Tot zover het originele Azteekse gebruik. Zoals zoveel hier is dit na de komst van Spanjaarden vermengd met koloniale ideeën, in dit geval vermengd met katholieke gebruiken. De dagen 1 en 2 november zijn niet echt Azteeks, maar zijn de katholieke Allerheiligen. De doden krijgen nog steeds hun pijlen en fakkels, maar daarnaast krijgen ze nu allerlei andere spulletjes mee krijgen. Verplicht op het menu staan nu bloemen, snoep, drank en een afbeelding van de dode. Dat is de katholieke invloed, waarbij de snoep hele speciale vormen aanneemt. Zo zie je overal suikerwaar en chocola in de vorm van skeletten en doodshoofden. Het gaat nog verder want het geheel wordt nu 'opgediend' in de vorm van een altaar. Iedere Mexicaan wordt geacht thuis een altaar in te richten, versierd met heel veel bloemen (vooral oranje), een foto van de doden en de andere offerwaar. Het maakt een hele aparte combinatie van een katholiek altaar met pijlen en fakkels, afbeeldingen van hele vrolijke skeletten en chocolade doodshoofdsnoepjes.

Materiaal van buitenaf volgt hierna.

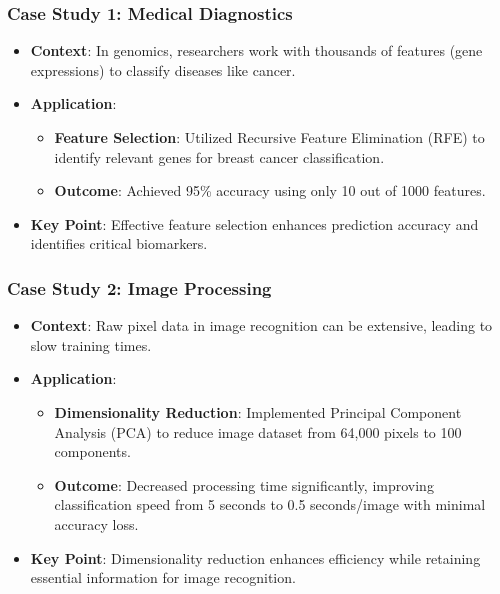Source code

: \documentclass{beamer}
\begin{document}
\begin{frame}[fragile]
    \frametitle{Case Study 1: Medical Diagnostics}

    \begin{itemize}
        \item \textbf{Context}: In genomics, researchers work with thousands of features (gene expressions) to classify diseases like cancer.
        \item \textbf{Application}:
            \begin{itemize}
                \item \textbf{Feature Selection}: Utilized Recursive Feature Elimination (RFE) to identify relevant genes for breast cancer classification.
                \item \textbf{Outcome}: Achieved 95\% accuracy using only 10 out of 1000 features.
            \end{itemize}
        \item \textbf{Key Point}: Effective feature selection enhances prediction accuracy and identifies critical biomarkers.
    \end{itemize}
\end{frame}

\begin{frame}[fragile]
    \frametitle{Case Study 2: Image Processing}

    \begin{itemize}
        \item \textbf{Context}: Raw pixel data in image recognition can be extensive, leading to slow training times.
        \item \textbf{Application}:
            \begin{itemize}
                \item \textbf{Dimensionality Reduction}: Implemented Principal Component Analysis (PCA) to reduce image dataset from 64,000 pixels to 100 components.
                \item \textbf{Outcome}: Decreased processing time significantly, improving classification speed from 5 seconds to 0.5 seconds/image with minimal accuracy loss.
            \end{itemize}
        \item \textbf{Key Point}: Dimensionality reduction enhances efficiency while retaining essential information for image recognition.
    \end{itemize}
\end{frame}
\end{document}
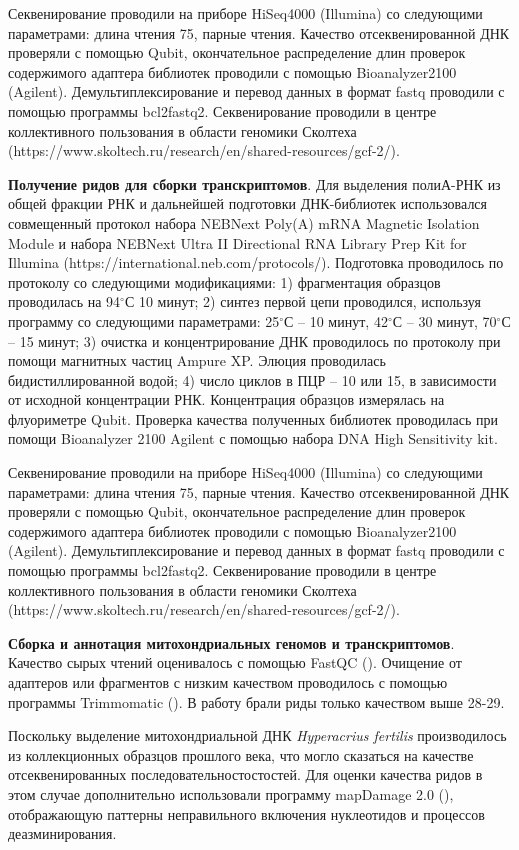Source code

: Секвенирование проводили на приборе HiSeq4000 (Illumina) со следующими параметрами: длина чтения 75, парные чтения. Качество отсеквенированной ДНК проверяли с помощью Qubit, окончательное распределение длин проверок содержимого адаптера библиотек проводили с помощью Bioanalyzer2100 (Agilent). Демультиплексирование и перевод данных в формат fastq проводили с помощью программы bcl2fastq2. Секвенирование проводили в центре коллективного пользования в области геномики Сколтеха (https://www.skoltech.ru/research/en/shared-resources/gcf-2/).

\textbf{Получение ридов для сборки транскриптомов}. Для выделения полиА-РНК из общей фракции РНК и дальнейшей подготовки ДНК-библиотек использовался совмещенный протокол набора NEBNext Poly(A) mRNA Magnetic Isolation Module и набора NEBNext Ultra II Directional RNA Library Prep Kit for Illumina (https://international.neb.com/protocols/). Подготовка проводилось по протоколу со следующими модификациями: 
1) фрагментация образцов проводилась на 94$^\circ$С 10 минут; 
2) синтез первой цепи проводился, используя программу со следующими параметрами: 25$^\circ$С -- 10 минут, 42$^\circ$С -- 30 минут, 70$^\circ$С -- 15 минут; 
3) очистка и концентрирование ДНК проводилось по протоколу при помощи магнитных частиц Ampure XP. Элюция проводилась бидистиллированной водой; 
4) число циклов в ПЦР -- 10 или 15, в зависимости от исходной концентрации РНК. 
Концентрация образцов измерялась на флуориметре Qubit. Проверка качества полученных библиотек проводилась при помощи Bioanalyzer 2100 Agilent с помощью набора DNA High Sensitivity kit. 

Секвенирование проводили на приборе HiSeq4000 (Illumina) со следующими параметрами: длина чтения 75, парные чтения. Качество отсеквенированной ДНК проверяли с помощью Qubit, окончательное распределение длин проверок содержимого адаптера библиотек проводили с помощью Bioanalyzer2100 (Agilent). Демультиплексирование и перевод данных в формат fastq проводили с помощью программы bcl2fastq2. Секвенирование проводили в центре коллективного пользования в области геномики Сколтеха (https://www.skoltech.ru/research/en/shared-resources/gcf-2/).

\textbf{Сборка и аннотация митохондриальных геномов и транскриптомов}. Качество сырых чтений оценивалось с помощью FastQC (\cite{Andrews2010}). Очищение от адаптеров или фрагментов с низким качеством проводилось с помощью программы Trimmomatic (\cite{Bolger2014}). В работу брали риды только качеством выше 28-29.

Поскольку выделение митохондриальной ДНК \textit{Hyperacrius fertilis} производилось из коллекционных образцов прошлого века, что могло сказаться на качестве отсеквенированных последовательностостостей. Для оценки качества ридов в этом случае дополнительно использовали программу mapDamage 2.0 (\cite{Jonsson2013}), отображающую паттерны неправильного включения нуклеотидов и процессов деазминирования. 

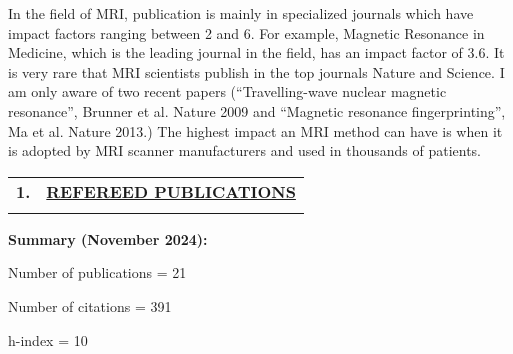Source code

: \documentclass[11pt,notitlepage,english]{report}
\begin{document}
In the field of MRI, publication is mainly in specialized journals which have
impact factors ranging between 2 and 6. For example, Magnetic Resonance in
Medicine, which is the leading journal in the field, has an impact factor of
3.6. It is very rare that MRI scientists publish in the top journals Nature and
Science. I am only aware of two recent papers (“Travelling-wave nuclear
magnetic resonance”, Brunner et al. Nature 2009 and “Magnetic resonance
fingerprinting”, Ma et al. Nature 2013.) The highest impact an MRI method can
have is when it is adopted by MRI scanner manufacturers and used in thousands
of patients.

\begin{tabular}{L{.5cm} L{18.9cm} }
  \\
  \textbf{1.}  & \underline{\textbf{REFEREED PUBLICATIONS}}                                      \\
  \\
\end{tabular}

\textbf{Summary (November 2024):} 

\hspace{1cm} Number of publications = 21

\hspace{1cm} Number of citations = 391

\hspace{1cm} h-index = 10

\end{document}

Ik vraag me af of de doden zo langzamerhand de weg niet een beetje kwijt raken door al die versieringen en goed bedoelde bemoeizucht. Maar ja, ik ben dan ook niet katholiek en ook geen Azteek. Ik zal het wel niet goed begrijpen. En het blijft een mooie sprookje, dat is eigenlijk het belangrijkste.